▶ [YOUR GOAL]:
Retype every entry exactly, character for character.

SUPPLIED MATERIAL section start

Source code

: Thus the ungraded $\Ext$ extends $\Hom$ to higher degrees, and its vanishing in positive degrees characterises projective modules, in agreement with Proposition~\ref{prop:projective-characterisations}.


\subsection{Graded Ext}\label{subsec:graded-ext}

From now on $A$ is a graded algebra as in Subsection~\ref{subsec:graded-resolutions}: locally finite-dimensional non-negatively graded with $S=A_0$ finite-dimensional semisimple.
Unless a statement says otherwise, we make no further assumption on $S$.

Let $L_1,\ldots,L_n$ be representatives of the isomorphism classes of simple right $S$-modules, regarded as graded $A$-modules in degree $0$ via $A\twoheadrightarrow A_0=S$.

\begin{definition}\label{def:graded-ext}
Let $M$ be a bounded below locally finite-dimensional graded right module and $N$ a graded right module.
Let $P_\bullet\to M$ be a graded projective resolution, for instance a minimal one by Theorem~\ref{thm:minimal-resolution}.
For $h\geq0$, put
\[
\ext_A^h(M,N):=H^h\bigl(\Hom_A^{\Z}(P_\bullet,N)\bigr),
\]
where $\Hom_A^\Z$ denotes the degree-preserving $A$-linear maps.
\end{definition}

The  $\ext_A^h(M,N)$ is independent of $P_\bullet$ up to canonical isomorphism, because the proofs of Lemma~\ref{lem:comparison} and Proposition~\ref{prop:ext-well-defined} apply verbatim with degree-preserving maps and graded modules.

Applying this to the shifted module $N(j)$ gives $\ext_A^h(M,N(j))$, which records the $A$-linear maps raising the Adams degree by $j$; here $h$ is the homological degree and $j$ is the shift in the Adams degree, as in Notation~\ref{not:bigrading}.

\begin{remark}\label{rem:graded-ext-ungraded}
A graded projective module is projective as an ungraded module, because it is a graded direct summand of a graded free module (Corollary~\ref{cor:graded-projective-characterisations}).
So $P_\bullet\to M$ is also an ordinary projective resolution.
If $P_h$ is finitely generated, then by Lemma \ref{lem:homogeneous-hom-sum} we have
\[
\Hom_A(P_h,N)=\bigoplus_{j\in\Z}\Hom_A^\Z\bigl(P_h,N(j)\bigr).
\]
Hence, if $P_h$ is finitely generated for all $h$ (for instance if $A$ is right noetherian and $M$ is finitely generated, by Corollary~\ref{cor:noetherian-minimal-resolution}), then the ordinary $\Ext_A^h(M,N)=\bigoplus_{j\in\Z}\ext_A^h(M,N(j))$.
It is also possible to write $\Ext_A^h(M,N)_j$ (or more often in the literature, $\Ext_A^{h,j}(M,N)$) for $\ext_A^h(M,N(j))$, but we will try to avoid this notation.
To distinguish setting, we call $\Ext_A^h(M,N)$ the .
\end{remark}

SUPPLIED MATERIAL section end

▶ [RESPONSE TO THE TASK]:
Source code

: Thus the ungraded $\Ext$ extends $\Hom$ to higher degrees, and its vanishing in positive degrees characterises projective modules, in agreement with Proposition~\ref{prop:projective-characterisations}.


\subsection{Graded Ext}\label{subsec:graded-ext}

From now on $A$ is a graded algebra as in Subsection~\ref{subsec:graded-resolutions}: locally finite-dimensional non-negatively graded with $S=A_0$ finite-dimensional semisimple.
Unless a statement says otherwise, we make no further assumption on $S$.

Let $L_1,\ldots,L_n$ be representatives of the isomorphism classes of simple right $S$-modules, regarded as graded $A$-modules in degree $0$ via $A\twoheadrightarrow A_0=S$.

\begin{definition}\label{def:graded-ext}
Let $M$ be a bounded below locally finite-dimensional graded right module and $N$ a graded right module.
Let $P_\bullet\to M$ be a graded projective resolution, for instance a minimal one by Theorem~\ref{thm:minimal-resolution}.
For $h\geq0$, put
\[
\ext_A^h(M,N):=H^h\bigl(\Hom_A^{\Z}(P_\bullet,N)\bigr),
\]
where $\Hom_A^\Z$ denotes the degree-preserving $A$-linear maps.
\end{definition}

The  $\ext_A^h(M,N)$ is independent of $P_\bullet$ up to canonical isomorphism, because the proofs of Lemma~\ref{lem:comparison} and Proposition~\ref{prop:ext-well-defined} apply verbatim with degree-preserving maps and graded modules.

Applying this to the shifted module $N(j)$ gives $\ext_A^h(M,N(j))$, which records the $A$-linear maps raising the Adams degree by $j$; here $h$ is the homological degree and $j$ is the shift in the Adams degree, as in Notation~\ref{not:bigrading}.

\begin{remark}\label{rem:graded-ext-ungraded}
A graded projective module is projective as an ungraded module, because it is a graded direct summand of a graded free module (Corollary~\ref{cor:graded-projective-characterisations}).
So $P_\bullet\to M$ is also an ordinary projective resolution.
If $P_h$ is finitely generated, then by Lemma \ref{lem:homogeneous-hom-sum} we have
\[
\Hom_A(P_h,N)=\bigoplus_{j\in\Z}\Hom_A^\Z\bigl(P_h,N(j)\bigr).
\]
Hence, if $P_h$ is finitely generated for all $h$ (for instance if $A$ is right noetherian and $M$ is finitely generated, by Corollary~\ref{cor:noetherian-minimal-resolution}), then the ordinary $\Ext_A^h(M,N)=\bigoplus_{j\in\Z}\ext_A^h(M,N(j))$.
It is also possible to write $\Ext_A^h(M,N)_j$ (or more often in the literature, $\Ext_A^{h,j}(M,N)$) for $\ext_A^h(M,N(j))$, but we will try to avoid this notation.
To distinguish setting, we call $\Ext_A^h(M,N)$ the .
\end{remark}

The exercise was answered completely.